来年2026年版のホワイトボードカレンダー、
月の数字を描いてくださった
版画家の若木くるみさんに話を聞きました。
川崎の岡本太郎美術館で
若木さんの版画作品に出会って
すごくかわいい作品だなあと思ったんです。
そこで、すぐにお仕事をお願いし、
素敵な作品もあがってきて、
あらためてインタビューしに行ったら‥‥。
若木さん、
後頭部を剃り上げてそこに人面を描き、
300キロや500キロの超長距離マラソンに
出場して完走する、
みたいなことをしている人だったんですよ。
意味がわからない? でしょうね。
でも、読んだらわかります。
びっくりしたまま、おとどけします。
担当は「ほぼ日」奥野です。

>若木くるみ

若木くるみ(わかきくるみ)

1985年、北海道生まれ。京都市立芸術大学1年生時、ニューヨークシティマラソンを初完走。卒業後は大学院に当然進む予定が不合格に。フリーターになった鬱憤をサロマ湖100kmマラソンにぶつけ走破する。ほとんどビリだったにもかかわらず、競技人口の少なさゆえ年代別2位に輝き、マラソン歴を引っ提げて岡本太郎賞に応募したところ根性を買われ奇跡の入選。
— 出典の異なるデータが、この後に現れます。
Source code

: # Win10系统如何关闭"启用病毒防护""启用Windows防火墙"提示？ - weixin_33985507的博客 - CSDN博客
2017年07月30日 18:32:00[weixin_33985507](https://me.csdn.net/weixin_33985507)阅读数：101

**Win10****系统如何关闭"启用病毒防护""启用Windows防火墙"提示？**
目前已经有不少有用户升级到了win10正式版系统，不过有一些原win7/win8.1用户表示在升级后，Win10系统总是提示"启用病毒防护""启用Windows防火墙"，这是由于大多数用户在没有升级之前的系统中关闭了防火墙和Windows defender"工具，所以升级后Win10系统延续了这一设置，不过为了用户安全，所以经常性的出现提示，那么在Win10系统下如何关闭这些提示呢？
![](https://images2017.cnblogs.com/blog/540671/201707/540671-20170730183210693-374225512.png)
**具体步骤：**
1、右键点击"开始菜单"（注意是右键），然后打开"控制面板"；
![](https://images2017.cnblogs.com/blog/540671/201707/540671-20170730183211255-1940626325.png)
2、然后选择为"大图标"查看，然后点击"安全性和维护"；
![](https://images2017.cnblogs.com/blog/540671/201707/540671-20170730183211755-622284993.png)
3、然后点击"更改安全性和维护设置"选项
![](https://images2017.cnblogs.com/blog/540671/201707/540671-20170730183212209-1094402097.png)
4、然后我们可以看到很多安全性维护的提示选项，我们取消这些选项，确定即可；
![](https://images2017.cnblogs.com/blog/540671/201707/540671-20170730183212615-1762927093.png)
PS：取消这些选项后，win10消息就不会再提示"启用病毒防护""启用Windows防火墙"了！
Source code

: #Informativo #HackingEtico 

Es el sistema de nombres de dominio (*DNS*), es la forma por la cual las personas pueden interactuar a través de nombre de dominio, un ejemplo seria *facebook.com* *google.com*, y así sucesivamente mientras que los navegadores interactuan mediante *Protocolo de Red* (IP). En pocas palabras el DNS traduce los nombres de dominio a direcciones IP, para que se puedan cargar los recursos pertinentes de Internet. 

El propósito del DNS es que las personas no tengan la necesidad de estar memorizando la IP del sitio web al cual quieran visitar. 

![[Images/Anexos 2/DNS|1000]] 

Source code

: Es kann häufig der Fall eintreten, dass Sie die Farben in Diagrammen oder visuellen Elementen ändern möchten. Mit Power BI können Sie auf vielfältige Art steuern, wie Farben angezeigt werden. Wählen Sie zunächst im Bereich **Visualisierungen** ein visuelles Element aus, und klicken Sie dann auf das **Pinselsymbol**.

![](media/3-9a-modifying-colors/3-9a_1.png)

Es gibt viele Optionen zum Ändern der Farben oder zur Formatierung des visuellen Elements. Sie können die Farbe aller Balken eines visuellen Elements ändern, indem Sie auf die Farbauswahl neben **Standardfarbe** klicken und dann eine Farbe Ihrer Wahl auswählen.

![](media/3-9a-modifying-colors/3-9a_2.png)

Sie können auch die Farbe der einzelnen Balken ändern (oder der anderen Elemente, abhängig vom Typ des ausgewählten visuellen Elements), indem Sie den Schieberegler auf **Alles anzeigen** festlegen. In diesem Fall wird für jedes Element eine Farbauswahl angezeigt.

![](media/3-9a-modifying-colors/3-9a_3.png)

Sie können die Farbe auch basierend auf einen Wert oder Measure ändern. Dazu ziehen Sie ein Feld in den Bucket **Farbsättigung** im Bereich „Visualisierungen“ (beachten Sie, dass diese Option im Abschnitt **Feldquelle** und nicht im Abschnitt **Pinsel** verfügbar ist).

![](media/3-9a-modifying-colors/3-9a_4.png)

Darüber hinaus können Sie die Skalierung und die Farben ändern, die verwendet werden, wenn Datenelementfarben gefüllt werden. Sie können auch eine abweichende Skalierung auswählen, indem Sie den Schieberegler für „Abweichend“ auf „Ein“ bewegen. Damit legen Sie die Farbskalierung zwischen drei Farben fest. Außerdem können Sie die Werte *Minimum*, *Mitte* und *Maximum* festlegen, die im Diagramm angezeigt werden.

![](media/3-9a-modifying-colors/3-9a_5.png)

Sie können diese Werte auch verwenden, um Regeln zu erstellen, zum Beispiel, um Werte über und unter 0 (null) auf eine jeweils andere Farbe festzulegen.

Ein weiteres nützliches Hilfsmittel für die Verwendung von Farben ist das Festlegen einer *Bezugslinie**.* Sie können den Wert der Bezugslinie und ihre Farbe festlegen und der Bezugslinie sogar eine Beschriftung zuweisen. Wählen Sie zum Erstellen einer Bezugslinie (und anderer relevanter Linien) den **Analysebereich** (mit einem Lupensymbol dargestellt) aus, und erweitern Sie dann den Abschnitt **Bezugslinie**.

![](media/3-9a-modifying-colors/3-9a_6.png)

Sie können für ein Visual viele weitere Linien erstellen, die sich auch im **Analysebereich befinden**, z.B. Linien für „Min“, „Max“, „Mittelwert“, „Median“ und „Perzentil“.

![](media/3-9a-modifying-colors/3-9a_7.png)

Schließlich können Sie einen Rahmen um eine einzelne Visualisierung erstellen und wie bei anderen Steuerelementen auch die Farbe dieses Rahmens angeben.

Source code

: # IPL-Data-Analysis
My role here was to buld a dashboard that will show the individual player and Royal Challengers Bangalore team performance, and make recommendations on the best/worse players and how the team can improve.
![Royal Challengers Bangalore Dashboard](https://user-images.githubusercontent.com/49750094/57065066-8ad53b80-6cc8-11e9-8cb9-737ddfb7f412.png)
その勢いのまま大賞受賞を果たす。近年版画の楽しさに目覚め、身の回りの日用品を手当たり次第刷りとる版画魔として活動中。大学院を落とされた時は死んだと思った。ほぼ日で仕事をする未来があるとあの時知っていたかった。変な経歴づくりのためだけに走ってきたが、2025年ほぼ日によって自身の経歴の頂点に達した。この人生に悔いなし。カレンダー買ってください。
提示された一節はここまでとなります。